A run that could have been prevented and a missed opportunity. Two plays. In a game full of great plays and each team getting and giving opportunities, those two plays really hurt The San Diego Padres as they lost to the Giants, 3-2, on Friday night in front of 33,926 fans.
The first, a passed ball by catcher Nick Hundley on a delivery from starter Josh Banks led to a run scoring from third.
The passed ball was just some miscommunication between the pitcher and his catcher. One thought splitter, the other thought fastball.
“We just got crossed up on the signs,” Hundley said. “He threw a split when I thought a fastball was coming. Just bad timing. He shouldn’t have to worry about not being able to see the signs. That’s unacceptable on my end to have that happen.”
The second one ended the game. Three straight singles by Edgar Gonzalez, Brian Giles and Adrian Gonzalez made it a bases-loaded situation, with one out in the bottom of the tenth inning. Kevin Kouzmanoff was coming to the plate. With a 2-2 count, Kouzmanoff hit a hard grounder to I.Ochaoa, the shortstop, who made a great play to touch the bag to get Adrian and then threw out Kouzmanoff at first. Game over.
“It’s one of those things where that’s the way it’s gone for us,” Adrian said. “Kouz hits it in the right spot, at the right speed and he gets thrown out by one step. In other years, he might’ve hit it just off or he beats it out. We tend to hit the balls at the wrong place at the wrong time. And that goes for all of us, the entire year.”
The air of the game seemed like the Padres would get some at-home magic working for them, as the Giants could never really separate themselves. J.Banks did a solid job, allowing two runs one earned on eight hits. Even while T.Lincecum was on the other side throwing 95-mph fastballs that helped him rack up 11 strikeouts during his seven innings of work.

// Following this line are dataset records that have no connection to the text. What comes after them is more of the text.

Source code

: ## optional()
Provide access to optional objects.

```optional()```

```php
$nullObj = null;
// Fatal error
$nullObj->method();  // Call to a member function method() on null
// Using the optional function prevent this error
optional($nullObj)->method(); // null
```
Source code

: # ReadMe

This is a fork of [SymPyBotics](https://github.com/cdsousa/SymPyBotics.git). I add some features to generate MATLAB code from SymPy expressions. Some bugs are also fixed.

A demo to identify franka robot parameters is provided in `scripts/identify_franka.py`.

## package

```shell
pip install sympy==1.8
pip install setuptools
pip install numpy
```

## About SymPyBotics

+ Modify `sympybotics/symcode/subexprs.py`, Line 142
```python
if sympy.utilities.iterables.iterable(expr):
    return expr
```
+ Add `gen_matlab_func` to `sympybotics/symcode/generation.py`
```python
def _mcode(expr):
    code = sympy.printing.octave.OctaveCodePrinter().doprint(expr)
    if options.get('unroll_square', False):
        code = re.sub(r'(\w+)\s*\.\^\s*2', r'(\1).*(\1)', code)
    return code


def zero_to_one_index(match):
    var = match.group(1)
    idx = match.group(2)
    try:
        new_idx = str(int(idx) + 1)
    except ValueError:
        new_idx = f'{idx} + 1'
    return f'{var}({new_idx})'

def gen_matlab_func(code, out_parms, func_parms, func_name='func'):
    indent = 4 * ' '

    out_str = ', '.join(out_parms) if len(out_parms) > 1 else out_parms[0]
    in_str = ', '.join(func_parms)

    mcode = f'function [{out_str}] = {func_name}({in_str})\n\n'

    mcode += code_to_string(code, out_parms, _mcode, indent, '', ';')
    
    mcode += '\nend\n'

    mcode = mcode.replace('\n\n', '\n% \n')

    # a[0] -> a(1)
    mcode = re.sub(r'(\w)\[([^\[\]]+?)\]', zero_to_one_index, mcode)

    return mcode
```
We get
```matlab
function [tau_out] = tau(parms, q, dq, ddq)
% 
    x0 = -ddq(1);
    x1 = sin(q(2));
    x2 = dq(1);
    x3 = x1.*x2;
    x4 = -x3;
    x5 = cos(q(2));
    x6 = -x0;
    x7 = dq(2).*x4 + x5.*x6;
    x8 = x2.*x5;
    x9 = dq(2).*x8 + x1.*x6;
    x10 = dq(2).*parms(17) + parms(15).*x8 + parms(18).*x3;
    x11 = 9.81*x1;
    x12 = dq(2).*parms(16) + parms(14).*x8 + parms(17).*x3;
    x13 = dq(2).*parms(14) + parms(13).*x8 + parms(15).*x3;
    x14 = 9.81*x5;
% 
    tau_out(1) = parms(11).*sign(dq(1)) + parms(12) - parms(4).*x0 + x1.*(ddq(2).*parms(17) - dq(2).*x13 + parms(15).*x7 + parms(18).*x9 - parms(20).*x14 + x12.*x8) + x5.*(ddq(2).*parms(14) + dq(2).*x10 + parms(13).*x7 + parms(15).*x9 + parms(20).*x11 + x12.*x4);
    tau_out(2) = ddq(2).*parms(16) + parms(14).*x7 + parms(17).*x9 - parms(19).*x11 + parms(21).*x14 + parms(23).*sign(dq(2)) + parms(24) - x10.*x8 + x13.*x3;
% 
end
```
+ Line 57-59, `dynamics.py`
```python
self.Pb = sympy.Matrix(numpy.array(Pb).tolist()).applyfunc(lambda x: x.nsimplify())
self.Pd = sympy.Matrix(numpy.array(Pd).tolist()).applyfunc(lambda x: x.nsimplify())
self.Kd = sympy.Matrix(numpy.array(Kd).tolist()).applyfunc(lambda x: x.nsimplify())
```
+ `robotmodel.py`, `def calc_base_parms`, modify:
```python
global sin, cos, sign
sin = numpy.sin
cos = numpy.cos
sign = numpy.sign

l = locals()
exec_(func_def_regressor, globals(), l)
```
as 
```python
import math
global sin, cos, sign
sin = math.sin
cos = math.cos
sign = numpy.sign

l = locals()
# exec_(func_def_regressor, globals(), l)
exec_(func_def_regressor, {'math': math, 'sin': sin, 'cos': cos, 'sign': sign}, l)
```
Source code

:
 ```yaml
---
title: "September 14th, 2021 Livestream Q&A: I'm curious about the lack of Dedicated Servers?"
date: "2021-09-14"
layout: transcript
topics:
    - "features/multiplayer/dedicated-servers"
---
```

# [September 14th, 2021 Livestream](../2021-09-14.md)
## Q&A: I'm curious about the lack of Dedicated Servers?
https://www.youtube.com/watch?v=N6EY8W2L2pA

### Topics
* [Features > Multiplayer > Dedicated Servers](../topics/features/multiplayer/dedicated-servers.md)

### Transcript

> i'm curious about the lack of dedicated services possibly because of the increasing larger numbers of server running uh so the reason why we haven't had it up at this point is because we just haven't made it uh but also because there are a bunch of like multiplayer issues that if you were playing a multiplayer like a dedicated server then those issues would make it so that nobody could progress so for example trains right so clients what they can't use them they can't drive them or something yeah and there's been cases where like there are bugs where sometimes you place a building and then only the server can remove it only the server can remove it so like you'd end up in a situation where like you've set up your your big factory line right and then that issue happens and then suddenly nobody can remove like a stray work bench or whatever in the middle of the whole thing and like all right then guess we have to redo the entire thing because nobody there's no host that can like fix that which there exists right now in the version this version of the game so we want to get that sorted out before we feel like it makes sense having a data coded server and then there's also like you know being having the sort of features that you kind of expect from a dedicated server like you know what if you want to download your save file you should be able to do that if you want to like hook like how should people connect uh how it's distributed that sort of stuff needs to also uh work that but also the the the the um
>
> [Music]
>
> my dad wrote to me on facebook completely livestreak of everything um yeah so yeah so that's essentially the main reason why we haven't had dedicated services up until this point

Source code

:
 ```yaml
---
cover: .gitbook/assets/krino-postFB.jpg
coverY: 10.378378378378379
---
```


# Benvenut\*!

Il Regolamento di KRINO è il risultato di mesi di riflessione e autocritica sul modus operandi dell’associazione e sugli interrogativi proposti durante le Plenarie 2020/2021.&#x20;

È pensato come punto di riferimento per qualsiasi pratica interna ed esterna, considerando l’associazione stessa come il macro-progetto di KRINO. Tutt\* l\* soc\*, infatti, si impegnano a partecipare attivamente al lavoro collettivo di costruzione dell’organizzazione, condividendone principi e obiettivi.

A sacrifice fly by F.Lewis that scored R.Winn gave the Giants a 1-0 lead in the top of the first.
But the Padres answered in the bottom of the second inning, on an RBI single by Luis Rodriguez. On the play, Giants’ first baseman J.Bowker made a great snag, but couldn’t decide where he wanted to go with the ball. As Kouzmanoff charged toward home, Bowker realized that his best play would be to go to first, but Rodriguez slid headfirst into the base and was called safe.
The play tied the game at 1.
The passed ball by Hundley gave the lead back to the Giants, and it would stay that way until the eighth inning.
Coming up in the bottom of an inning that saw center fielder Jody Gerut double-up Bowker at third to prevent an one-out man-on-third situation for the Giants, Adrian walked up the plate. He went through his approach, saw the first pitch from Giants’ reliever J.Taschner and liked it. A lot. So much that he sent it over the left-center-field wall to tie the game.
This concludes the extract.